Nico went through phases of me thinking he had mange and SA but his hair has always regrown... Not to freak you out but it may be worth checking into sebaceous adenitis (although if the spots are on her sides then that's probably not it.)
http://www.vizslahealth.net/sebacious-adenitis/


----------



## skypestress (Mar 30, 2015)

Thank you! Yes, I hope it's not SA. Going to vet today, will see what she says. Could it be an allergy to harness material?


----------



## skypestress (Mar 30, 2015)

The vet said that it is an allergy to most likely grass, pollen, etc or possibly food.
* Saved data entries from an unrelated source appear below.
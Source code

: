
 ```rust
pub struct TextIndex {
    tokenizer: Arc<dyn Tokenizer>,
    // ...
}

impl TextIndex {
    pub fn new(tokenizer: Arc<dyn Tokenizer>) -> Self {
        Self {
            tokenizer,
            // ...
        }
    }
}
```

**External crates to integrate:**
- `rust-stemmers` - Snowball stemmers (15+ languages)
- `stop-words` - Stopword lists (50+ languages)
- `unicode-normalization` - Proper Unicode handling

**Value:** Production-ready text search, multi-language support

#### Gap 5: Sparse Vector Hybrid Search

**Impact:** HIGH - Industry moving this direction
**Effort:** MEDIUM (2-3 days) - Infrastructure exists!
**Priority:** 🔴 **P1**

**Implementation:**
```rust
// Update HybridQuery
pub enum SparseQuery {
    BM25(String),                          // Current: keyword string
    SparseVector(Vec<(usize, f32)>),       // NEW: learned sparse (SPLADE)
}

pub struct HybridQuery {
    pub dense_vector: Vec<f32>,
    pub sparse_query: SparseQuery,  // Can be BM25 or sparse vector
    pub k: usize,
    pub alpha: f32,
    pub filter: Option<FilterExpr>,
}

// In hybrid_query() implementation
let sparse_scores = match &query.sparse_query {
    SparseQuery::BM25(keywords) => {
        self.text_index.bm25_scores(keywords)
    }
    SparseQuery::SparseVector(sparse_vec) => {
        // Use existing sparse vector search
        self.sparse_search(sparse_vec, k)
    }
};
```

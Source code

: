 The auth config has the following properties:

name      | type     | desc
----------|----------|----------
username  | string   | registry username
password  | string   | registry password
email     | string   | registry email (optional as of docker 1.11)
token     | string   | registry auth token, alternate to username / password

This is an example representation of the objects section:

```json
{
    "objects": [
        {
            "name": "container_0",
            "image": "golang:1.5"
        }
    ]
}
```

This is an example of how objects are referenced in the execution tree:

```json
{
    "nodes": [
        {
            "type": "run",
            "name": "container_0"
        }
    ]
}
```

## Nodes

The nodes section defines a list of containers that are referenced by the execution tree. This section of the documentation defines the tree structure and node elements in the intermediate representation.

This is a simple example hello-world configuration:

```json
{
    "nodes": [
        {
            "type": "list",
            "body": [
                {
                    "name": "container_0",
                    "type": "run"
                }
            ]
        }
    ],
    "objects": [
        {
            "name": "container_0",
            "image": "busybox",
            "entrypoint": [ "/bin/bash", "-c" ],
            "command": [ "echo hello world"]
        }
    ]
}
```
So it's not SA, good, but now we have to see what will work. Going for different food, weekly baths, fish oil. Will see what else....


----------



## dextersmom (Oct 29, 2013)

If you suspect grass or pollen, you might want to wipe her down with a wet rag after being outside. Our guy gets a rash if he lays in grass, but if we wipe him down after he's fine.


----------



## skypestress (Mar 30, 2015)

Thank you, that's a good idea!


----------



## skypestress (Mar 30, 2015)

So the vet finally did a biopsy on the spots to determine what's going on there and found that it's mites mange. That scrape didn't find them as they are deeper in the hair folicles. Now treating with ivermectin. 

Anyone has any experience?

Thank you.


----------



## mswhipple (Mar 7, 2011)

No experience, really, but I have heard that Ivermectin is the treatment of choice for this, and it is effective.


----------